My mood was great today. I woke up feeling spritely, had enough time to drink a cup of coffee AND put mascara on, I was heading out the door when my uncle asked if I wanted a lift to work so rather than being smashed into the armpit of a sweaty man on a crowded tram I was driven to work while listening to the radio so I caught up on the news of the world on the way. Arriving half an hour early I got a jumpstart on the day, went across to ACCA and got a truly exceptional coffee, started my work properly for the day and then it just flew by as I immersed myself in learning about reporting (remember previous post about how I heart excel spreadsheets? These things excite me). I left work early and came home to cook spaghetti bolognese which turned out exceptionally well if I do say so myself, then I had a fantastic long chat with my cousin. Watched a bit of Elementary on the telly then came upstairs and picked up my iPad.
Whoosh!
That was the sound of my good mood vanishing.
What is it with the fucking Internet? There's a troll on my favourite feminist board on Pinterest and usually I can step back and say to myself "Katie, this person is an idiot, stop reading the comments" but tonight I just kept reading them and then it was like I was seeking them out just to get more and more red in the face and upset. I wanted to have a reaction that meant something, that did something but there was nothing I could do. I'd start writing responses to his boorish remarks but then I'd realise they weren't enough and they showed I cared what he thought, which is not the case, but I care about the spaces in which I get to share ideas and have a dialogue about the things I do care about.
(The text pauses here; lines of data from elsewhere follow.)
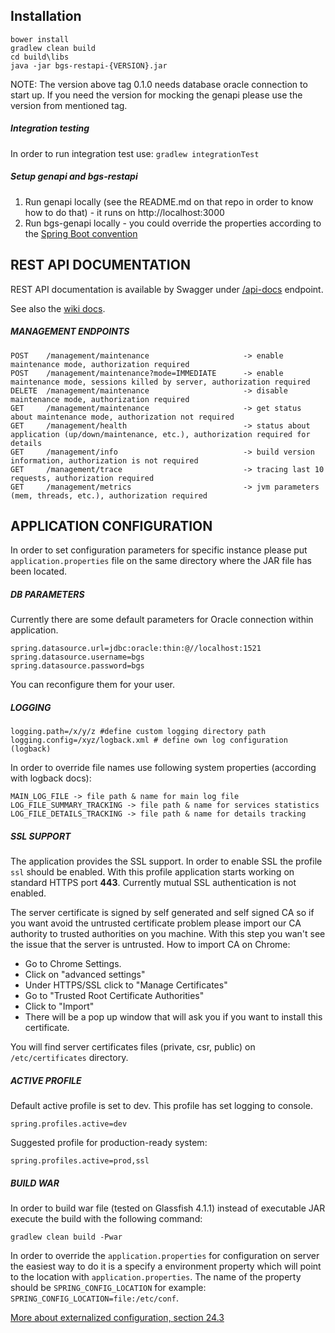 ## Installation

```
bower install
gradlew clean build
cd build\libs
java -jar bgs-restapi-{VERSION}.jar
```

NOTE: The version above tag 0.1.0 needs database oracle connection to start up. If you need the version for mocking the genapi please
use the version from mentioned tag.

##### Integration testing

In order to run integration test use: `gradlew integrationTest`

##### Setup genapi and bgs-restapi

1. Run genapi locally (see the README.md on that repo in order to know how to do that) - it runs on http://localhost:3000
2. Run bgs-genapi locally - you could override the properties according to the [Spring Boot convention](http://docs.spring.io/spring-boot/docs/current/reference/html/boot-features-external-config.html)

## REST API DOCUMENTATION

REST API documentation is available by Swagger under [/api-docs](http://localhost:8080/api-docs) endpoint.

See also the [wiki docs](https://redmine.euler.pl/projects/dokumentacja/wiki/WS_API).

##### MANAGEMENT ENDPOINTS
```
POST    /management/maintenance                     -> enable maintenance mode, authorization required
POST    /management/maintenance?mode=IMMEDIATE      -> enable maintenance mode, sessions killed by server, authorization required
DELETE  /management/maintenance                     -> disable maintenance mode, authorization required
GET     /management/maintenance                     -> get status about maintenance mode, authorization not required
GET     /management/health                          -> status about application (up/down/maintenance, etc.), authorization required for details
GET     /management/info                            -> build version information, authorization is not required
GET     /management/trace                           -> tracing last 10 requests, authorization required
GET     /management/metrics                         -> jvm parameters (mem, threads, etc.), authorization required
```

## APPLICATION CONFIGURATION

In order to set configuration parameters for specific instance please put `application.properties` file on the same 
directory where the JAR file has been located.

##### DB PARAMETERS

Currently there are some default parameters for Oracle connection within application.

```
spring.datasource.url=jdbc:oracle:thin:@//localhost:1521
spring.datasource.username=bgs
spring.datasource.password=bgs
```

You can reconfigure them for your user.

##### LOGGING

```
logging.path=/x/y/z #define custom logging directory path
logging.config=/xyz/logback.xml # define own log configuration (logback)
```

In order to override file names use following system properties (according with logback docs):

```
MAIN_LOG_FILE -> file path & name for main log file
LOG_FILE_SUMMARY_TRACKING -> file path & name for services statistics
LOG_FILE_DETAILS_TRACKING -> file path & name for details tracking
```

##### SSL SUPPORT

The application provides the SSL support. In order to enable SSL the profile `ssl` should be enabled. With this profile application starts
working on standard HTTPS port **443**. Currently mutual SSL authentication is not enabled.

The server certificate is signed by self generated and self signed CA so if you want avoid the untrusted certificate problem please import our CA authority
to trusted authorities on you machine. With this step you wan't see the issue that the server is untrusted. How to import CA on Chrome:

- Go to Chrome Settings.
- Click on "advanced settings"
- Under HTTPS/SSL click to "Manage Certificates"
- Go to "Trusted Root Certificate Authorities"
- Click to "Import"
- There will be a pop up window that will ask you if you want to install this certificate.

You will find server certificates files (private, csr, public) on `/etc/certificates` directory.

##### ACTIVE PROFILE

Default active profile is set to dev. This profile has set logging to console.

```
spring.profiles.active=dev
```

Suggested profile for production-ready system:
 
```
spring.profiles.active=prod,ssl
```

##### BUILD WAR

In order to build war file (tested on Glassfish 4.1.1) instead of executable JAR execute the build with the following command:

```
gradlew clean build -Pwar
```

In order to override the `application.properties` for configuration on server the easiest way to do it is a specify a environment property which
will point to the location with `application.properties`. The name of the property should be `SPRING_CONFIG_LOCATION` for example:
`SPRING_CONFIG_LOCATION=file:/etc/conf`.

[More about externalized configuration, section 24.3](http://docs.spring.io/spring-boot/docs/current/reference/html/boot-features-external-config.html)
Then I went onto Facebook, which I generally avoid since I know it makes me dislike people I actually know and there were all kinds of asinine commentaries on yesterday's leadership spill mixed in amongst the other usual self important and inane crap. I felt frustrated.
Even though my head is loopy and my good mood probably has everything to do with the fact that I actually can't remember anything at the moment, I do still have a fairly formidable mind. I am a university drop out because I wasn't receiving the kind of stimulation I craved in the classroom and I am still craving it. Next weekend there is a conference at The University of Melbourne run by the Socialist Alternative called Marxism. I had been interested in attending it when I heard that Brian Jones was going to be performing Howard Zinn's 'Marx in Soho', a text I read while in the US. Further reading of the program and some correspondence with my ex-boyfriend, the socialist, informed me of a series of discussions being held about education. I'm very tempted to attend. Part of me thinks or perhaps hopes that I might find some satiating material to appease my needy mind. Then there's a part of me that concludes that all trolls or Facebook users are actually people and these people may be the ones attending this conference in which case I'll be surrounded by voices that make my blood boil and it would be better really to stay home in bed.
I don't know what the answer is. I think for a short while anyway I should give the internet a break. Definitely for at least one day, maybe the whole weekend. That's it, it's a ludite weekend. See you on the other side.
(ok, I have to tell you, my iPad changed ludite to ludicrous. Is that an Apple commentary?)